Aviation Pranks, Circa 1910
If you wanted to spice up your lodge meeting at the turn of the 20th Century, the DeMoulin brothers had some suggestions.
Looking for something wonderful to read? We suggest Julia Suits’ book The Extraordinary Catalog of Peculiar Inventions (Perigee, 2011), an offbeat look at the catalogs of the DeMoulin Brothers, an Illinois company that produced prank devices for fraternal lodges around the turn of the 20th century. Suits explains:
As population centers and wayward burgs popped up on the prairie, ridge, and shore, so did lodges of fraternal orders like the Odd Fellows, Masons, Knights of Pythias, Woodmen, and so forth. These lodges were central to the economic and social well-being of their communities. But their success depended on membership. Thus, it made sense for lodges to offer something to keep members looking forward to meetings.
In 1892, when fraternal membership began to surge, competition among lodges to attract and keep members intensified. It didn’t take long for Ed DeMoulin to realize this. A witty, grown-up whiz kid and inventor, he set to work to “amp up the action” at his local lodge in Greenville. Thus, at the intersection of two historic eras—the Age of Invention and the Golden Age of Fraternity—the DeMoulin Brothers Company was born.
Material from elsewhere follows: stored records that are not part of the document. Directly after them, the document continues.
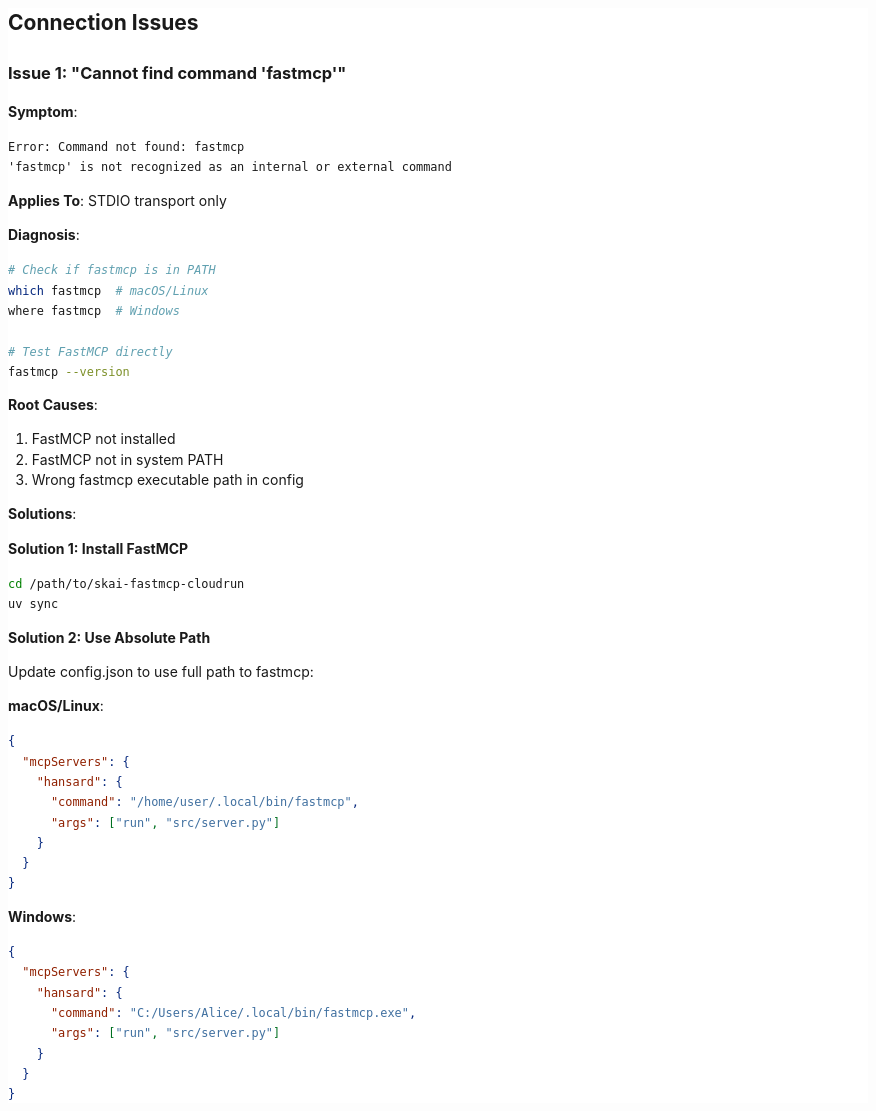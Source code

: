 
## Connection Issues

### Issue 1: "Cannot find command 'fastmcp'"

**Symptom**:
```
Error: Command not found: fastmcp
'fastmcp' is not recognized as an internal or external command
```

**Applies To**: STDIO transport only

**Diagnosis**:
```bash
# Check if fastmcp is in PATH
which fastmcp  # macOS/Linux
where fastmcp  # Windows

# Test FastMCP directly
fastmcp --version
```

**Root Causes**:
1. FastMCP not installed
2. FastMCP not in system PATH
3. Wrong fastmcp executable path in config

**Solutions**:

**Solution 1: Install FastMCP**
```bash
cd /path/to/skai-fastmcp-cloudrun
uv sync
```

**Solution 2: Use Absolute Path**

Update config.json to use full path to fastmcp:

**macOS/Linux**:
```json
{
  "mcpServers": {
    "hansard": {
      "command": "/home/user/.local/bin/fastmcp",
      "args": ["run", "src/server.py"]
    }
  }
}
```

**Windows**:
```json
{
  "mcpServers": {
    "hansard": {
      "command": "C:/Users/Alice/.local/bin/fastmcp.exe",
      "args": ["run", "src/server.py"]
    }
  }
}
```
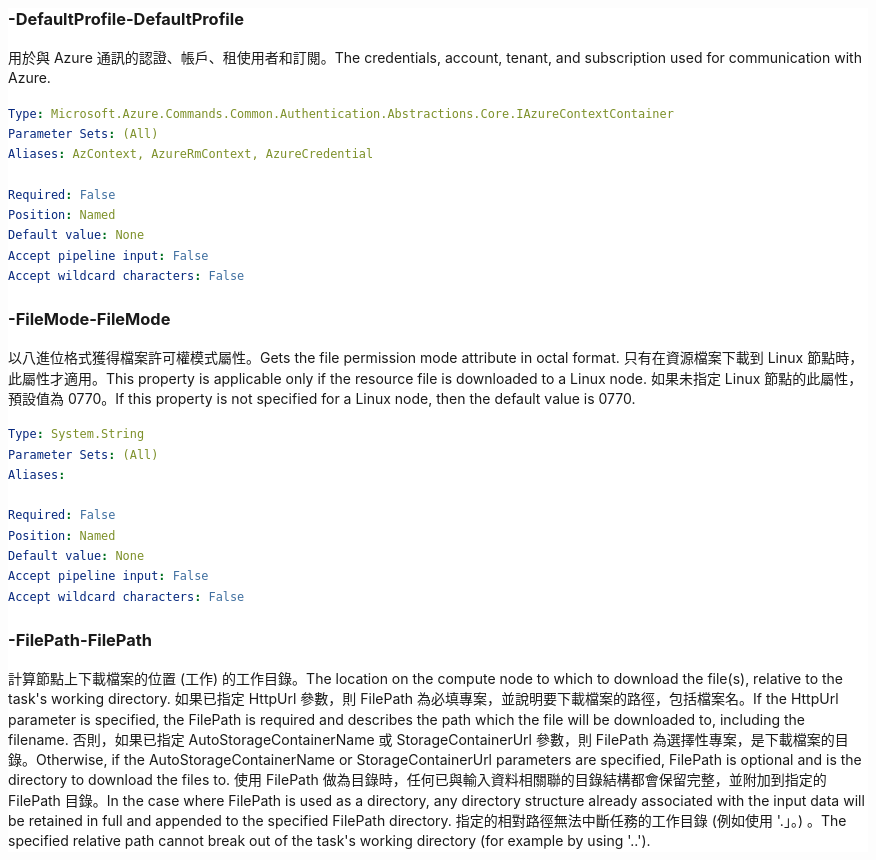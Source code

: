 ### <span data-ttu-id="3b49a-127">-DefaultProfile</span><span class="sxs-lookup"><span data-stu-id="3b49a-127">-DefaultProfile</span></span>
<span data-ttu-id="3b49a-128">用於與 Azure 通訊的認證、帳戶、租使用者和訂閱。</span><span class="sxs-lookup"><span data-stu-id="3b49a-128">The credentials, account, tenant, and subscription used for communication with Azure.</span></span>

```yaml
Type: Microsoft.Azure.Commands.Common.Authentication.Abstractions.Core.IAzureContextContainer
Parameter Sets: (All)
Aliases: AzContext, AzureRmContext, AzureCredential

Required: False
Position: Named
Default value: None
Accept pipeline input: False
Accept wildcard characters: False
```

### <span data-ttu-id="3b49a-129">-FileMode</span><span class="sxs-lookup"><span data-stu-id="3b49a-129">-FileMode</span></span>
<span data-ttu-id="3b49a-130">以八進位格式獲得檔案許可權模式屬性。</span><span class="sxs-lookup"><span data-stu-id="3b49a-130">Gets the file permission mode attribute in octal format.</span></span>
<span data-ttu-id="3b49a-131">只有在資源檔案下載到 Linux 節點時，此屬性才適用。</span><span class="sxs-lookup"><span data-stu-id="3b49a-131">This property is applicable only if the resource file is downloaded to a Linux node.</span></span>
<span data-ttu-id="3b49a-132">如果未指定 Linux 節點的此屬性，預設值為 0770。</span><span class="sxs-lookup"><span data-stu-id="3b49a-132">If this property is not specified for a Linux node, then the default value is 0770.</span></span>

```yaml
Type: System.String
Parameter Sets: (All)
Aliases:

Required: False
Position: Named
Default value: None
Accept pipeline input: False
Accept wildcard characters: False
```

### <span data-ttu-id="3b49a-133">-FilePath</span><span class="sxs-lookup"><span data-stu-id="3b49a-133">-FilePath</span></span>
<span data-ttu-id="3b49a-134">計算節點上下載檔案的位置 (工作) 的工作目錄。</span><span class="sxs-lookup"><span data-stu-id="3b49a-134">The location on the compute node to which to download the file(s), relative to the task's working directory.</span></span> <span data-ttu-id="3b49a-135">如果已指定 HttpUrl 參數，則 FilePath 為必填專案，並說明要下載檔案的路徑，包括檔案名。</span><span class="sxs-lookup"><span data-stu-id="3b49a-135">If the HttpUrl parameter is specified, the FilePath is required and describes the path which the file will be downloaded to, including the filename.</span></span> <span data-ttu-id="3b49a-136">否則，如果已指定 AutoStorageContainerName 或 StorageContainerUrl 參數，則 FilePath 為選擇性專案，是下載檔案的目錄。</span><span class="sxs-lookup"><span data-stu-id="3b49a-136">Otherwise, if the AutoStorageContainerName or StorageContainerUrl parameters are specified, FilePath is optional and is the directory to download the files to.</span></span> <span data-ttu-id="3b49a-137">使用 FilePath 做為目錄時，任何已與輸入資料相關聯的目錄結構都會保留完整，並附加到指定的 FilePath 目錄。</span><span class="sxs-lookup"><span data-stu-id="3b49a-137">In the case where FilePath is used as a directory, any directory structure already associated with the input data will be retained in full and appended to the specified FilePath directory.</span></span> <span data-ttu-id="3b49a-138">指定的相對路徑無法中斷任務的工作目錄 (例如使用 '.」。) 。</span><span class="sxs-lookup"><span data-stu-id="3b49a-138">The specified relative path cannot break out of the task's working directory (for example by using '..').</span></span>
Ed DeMoulin was himself a member of the Woodmen Foresters fraternal order, whose meetings were so dull that members often failed to show up, much less pay dues. To spice things up, Ed designed his first prank device, the Moulten Lead Test. Confronted with what appeared to be a pot of boiling lead, lodge candidates would be asked to plunge their hands into the pot to prove their bravery. (The pot actually contained cold water.) Lodge brethren got a good laugh at the candidates’ expense, and the lodge prospered.
The catalogs included everything from cigar-smoking camels and human centipedes to fake guillotines and electric carpets. As this was the age of the Wright brothers, it comes as no surprise that some of the pranks involved flying machines, although the contraptions were more like something Darius Green, hero of a popular 19th-century poem, would have dreamed up.
The DeMoulin brothers had to take out a $90 bank loan to pay for postage on their first catalog in 1895; they were rewarded with orders totaling $1,600. By 1915, writes Suits, “the equivalent of two railroad carloads of catalogs was shipped out each year. When you consider that the prank catalogs made up just a small percentage of this amount, and that no one other than the highest-ranked officers laid eyes on them, you get a sense of how rare and elusive they were even then. The prank catalogs were published for only thirty-odd years. As quickly as they materialized—they vanished. America had sunk into the Great Depression. Many lodges failed and were supplanted by other forms of social bonding and entertainment.”
Images and text reprinted with the permission of the author.